In my opinion, that is a much more likely explanation given the appearance of the other photos in the Apollo magazines than what Mike claims, that NASA painted over it.
Which after long last brings us back to the ziggurat. Even in Mike’s exemplar, the stuff in the brightest shadow are BARELY visible, much less-so than the wall of his ziggurat. I suppose if Mike wants to claim that the ziggurat walls are 100% reflective, plus someone has done a bleep-load of enhancement in the area, then sure, he can come up with a way for the walls to be lit even when they are in shadow.
Do I think that’s the most likely explanation, especially taken in light of everything else? No.
Final Thoughts on This Part
One more part left in this series, and by this point I’ve really addressed the main, relevant points in Mike’s five-part series.

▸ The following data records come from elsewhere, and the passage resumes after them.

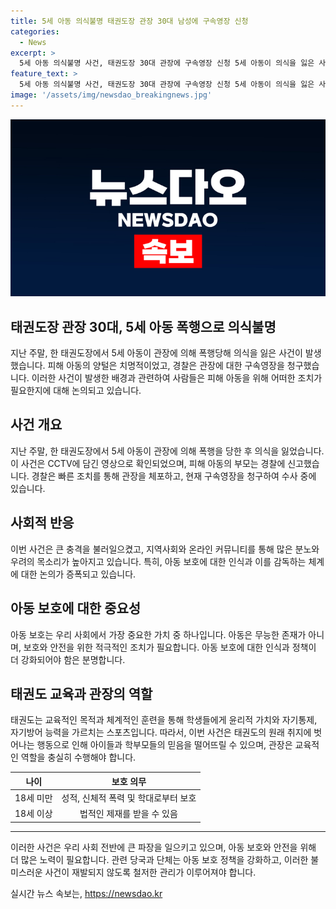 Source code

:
 ```yaml
---
title: 5세 아동 의식불명 태권도장 관장 30대 남성에 구속영장 신청
categories:
  - News
excerpt: >
  5세 아동 의식불명 사건, 태권도장 30대 관장에 구속영장 신청 5세 아동이 의식을 잃은 사건으로 태권도장 30대 관장에게 구속영장이 신청되었다. 관장의 태권도 수업 중 아동의 부상과 관련된 의혹이 제기되며 경찰 조사가 진행 중이다. 사건에 대한 더 많은 세부 내용이 알려지는 대로 업데이트 예정.
feature_text: >
  5세 아동 의식불명 사건, 태권도장 30대 관장에 구속영장 신청 5세 아동이 의식을 잃은 사건으로 태권도장 30대 관장에게 구속영장이 신청되었다. 관장의 태권도 수업 중 아동의 부상과 관련된 의혹이 제기되며 경찰 조사가 진행 중이다. 사건에 대한 더 많은 세부 내용이 알려지는 대로 업데이트 예정.
image: '/assets/img/newsdao_breakingnews.jpg'
---
```


<p><img src="/assets/img/newsdao_breakingnews.jpg" alt="flaretime 속보" /></p>

<h2>태권도장 관장 30대, 5세 아동 폭행으로 의식불명</h2>

<p data-ke-size="size16">지난 주말, 한 태권도장에서 5세 아동이 관장에 의해 폭행당해 의식을 잃은 사건이 발생했습니다. 피해 아동의 양털은 치명적이었고, 경찰은 관장에 대한 구속영장을 청구했습니다. 이러한 사건이 발생한 배경과 관련하여 사람들은 피해 아동을 위해 어떠한 조치가 필요한지에 대해 논의되고 있습니다.</p>

<h2 data-ke-size="size26">사건 개요</h2>

<p data-ke-size="size16">지난 주말, 한 태권도장에서 5세 아동이 관장에 의해 폭행을 당한 후 의식을 잃었습니다. 이 사건은 CCTV에 담긴 영상으로 확인되었으며, 피해 아동의 부모는 경찰에 신고했습니다. 경찰은 빠른 조치를 통해 관장을 체포하고, 현재 구속영장을 청구하여 수사 중에 있습니다.</p>

<h2 data-ke-size="size26">사회적 반응</h2>

<p data-ke-size="size16">이번 사건은 큰 충격을 불러일으켰고, 지역사회와 온라인 커뮤니티를 통해 많은 분노와 우려의 목소리가 높아지고 있습니다. 특히, 아동 보호에 대한 인식과 이를 감독하는 체계에 대한 논의가 증폭되고 있습니다.</p>

<h2 data-ke-size="size26">아동 보호에 대한 중요성</h2>

<p data-ke-size="size16">아동 보호는 우리 사회에서 가장 중요한 가치 중 하나입니다. 아동은 무능한 존재가 아니며, 보호와 안전을 위한 적극적인 조치가 필요합니다. 아동 보호에 대한 인식과 정책이 더 강화되어야 함은 분명합니다.</p>

<h2 data-ke-size="size26">태권도 교육과 관장의 역할</h2>

<p data-ke-size="size16">태권도는 교육적인 목적과 체계적인 훈련을 통해 학생들에게 윤리적 가치와 자기통제, 자기방어 능력을 가르치는 스포츠입니다. 따라서, 이번 사건은 태권도의 원래 취지에 벗어나는 행동으로 인해 아이들과 학부모들의 믿음을 떨어뜨릴 수 있으며, 관장은 교육적인 역할을 충실히 수행해야 합니다.</p>

<table>
    <thead>
        <tr>
            <th style="text-align: center;">나이</th>
            <th style="text-align: center;">보호 의무</th>
        </tr>
    </thead>
    <tbody>
        <tr>
            <td style="text-align: center;">18세 미만</td>
            <td style="text-align: center;">성적, 신체적 폭력 및 학대로부터 보호</td>
        </tr>
        <tr>
            <td style="text-align: center;">18세 이상</td>
            <td style="text-align: center;">법적인 제재를 받을 수 있음</td>
        </tr>
    </tbody>
</table>

<hr>

<p data-ke-size="size16">이러한 사건은 우리 사회 전반에 큰 파장을 일으키고 있으며, 아동 보호와 안전을 위해 더 많은 노력이 필요합니다. 관련 당국과 단체는 아동 보호 정책을 강화하고, 이러한 불미스러운 사건이 재발되지 않도록 철저한 관리가 이루어져야 합니다.</p>
실시간 뉴스 속보는, <a href="https://newsdao.kr" rel="dofollow">https://newsdao.kr</a>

Far from “destroying” my arguments, I think at the very, very most, he’s raised some potential doubt for one or two small parts of my argument that, taken individually if one is conspiracy-minded and already believes in ancient artifacts on the moon, then those individual doubts could be used to make it look like the ziggurat is real.
However, taken as a whole, and taken with less of a conspiratorial mindset and a mindset where you must provide extraordinary evidence for your extraordinary claim, and you must show that the null hypothesis is rejected by a preponderance of indisputable evidence, then the ziggurat is not real.